Saved data entries:
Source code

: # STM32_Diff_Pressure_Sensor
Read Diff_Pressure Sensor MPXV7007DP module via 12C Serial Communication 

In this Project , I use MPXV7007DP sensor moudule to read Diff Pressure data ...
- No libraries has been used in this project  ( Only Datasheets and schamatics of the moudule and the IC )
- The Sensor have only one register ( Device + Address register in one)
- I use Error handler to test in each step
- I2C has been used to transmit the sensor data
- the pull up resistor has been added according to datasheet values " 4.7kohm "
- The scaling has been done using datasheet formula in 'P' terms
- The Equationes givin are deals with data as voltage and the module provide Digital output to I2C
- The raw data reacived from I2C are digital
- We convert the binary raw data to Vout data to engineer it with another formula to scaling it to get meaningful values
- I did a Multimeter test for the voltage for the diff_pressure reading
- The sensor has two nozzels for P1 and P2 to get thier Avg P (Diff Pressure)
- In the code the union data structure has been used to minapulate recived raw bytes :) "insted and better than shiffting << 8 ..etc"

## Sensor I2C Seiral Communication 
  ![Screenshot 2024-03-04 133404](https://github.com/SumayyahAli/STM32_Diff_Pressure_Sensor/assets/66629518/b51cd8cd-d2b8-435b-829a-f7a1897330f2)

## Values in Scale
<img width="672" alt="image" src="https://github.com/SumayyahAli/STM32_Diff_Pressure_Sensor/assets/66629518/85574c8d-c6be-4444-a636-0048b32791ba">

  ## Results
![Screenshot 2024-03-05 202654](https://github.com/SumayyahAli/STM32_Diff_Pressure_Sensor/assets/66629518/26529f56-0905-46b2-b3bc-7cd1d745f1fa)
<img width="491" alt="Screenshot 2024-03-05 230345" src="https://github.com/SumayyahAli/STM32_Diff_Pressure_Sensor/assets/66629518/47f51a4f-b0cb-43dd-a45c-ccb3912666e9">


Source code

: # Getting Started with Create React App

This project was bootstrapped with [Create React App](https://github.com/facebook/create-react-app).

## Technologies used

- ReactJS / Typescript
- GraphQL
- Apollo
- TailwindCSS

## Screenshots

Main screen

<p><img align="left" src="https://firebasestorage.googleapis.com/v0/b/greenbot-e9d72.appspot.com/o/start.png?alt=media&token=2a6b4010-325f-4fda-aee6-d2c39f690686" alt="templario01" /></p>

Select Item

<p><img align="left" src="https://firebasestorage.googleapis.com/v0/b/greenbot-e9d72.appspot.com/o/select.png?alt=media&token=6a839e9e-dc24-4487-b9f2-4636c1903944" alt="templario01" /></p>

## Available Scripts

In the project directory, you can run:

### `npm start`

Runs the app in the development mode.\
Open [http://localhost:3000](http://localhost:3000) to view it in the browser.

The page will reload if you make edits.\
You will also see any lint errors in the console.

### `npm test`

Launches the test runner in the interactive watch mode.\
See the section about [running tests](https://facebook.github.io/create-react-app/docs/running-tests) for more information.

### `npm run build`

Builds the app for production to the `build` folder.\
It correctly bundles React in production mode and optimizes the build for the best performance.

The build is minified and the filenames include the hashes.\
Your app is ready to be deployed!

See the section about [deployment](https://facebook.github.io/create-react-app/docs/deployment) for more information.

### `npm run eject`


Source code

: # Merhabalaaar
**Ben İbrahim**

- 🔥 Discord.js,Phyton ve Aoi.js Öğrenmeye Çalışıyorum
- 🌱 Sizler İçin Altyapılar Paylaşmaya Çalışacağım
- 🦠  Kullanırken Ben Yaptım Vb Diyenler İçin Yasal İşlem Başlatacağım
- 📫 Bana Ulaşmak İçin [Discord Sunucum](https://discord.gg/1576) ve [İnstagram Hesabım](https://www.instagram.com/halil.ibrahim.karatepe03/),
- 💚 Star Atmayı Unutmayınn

• [Activity]: Which lines above include "about"? Show each of them by copying it.

• [Answer to this exercise]:
See the section about [running tests](https://facebook.github.io/create-react-app/docs/running-tests) for more information.
See the section about [deployment](https://facebook.github.io/create-react-app/docs/deployment) for more information.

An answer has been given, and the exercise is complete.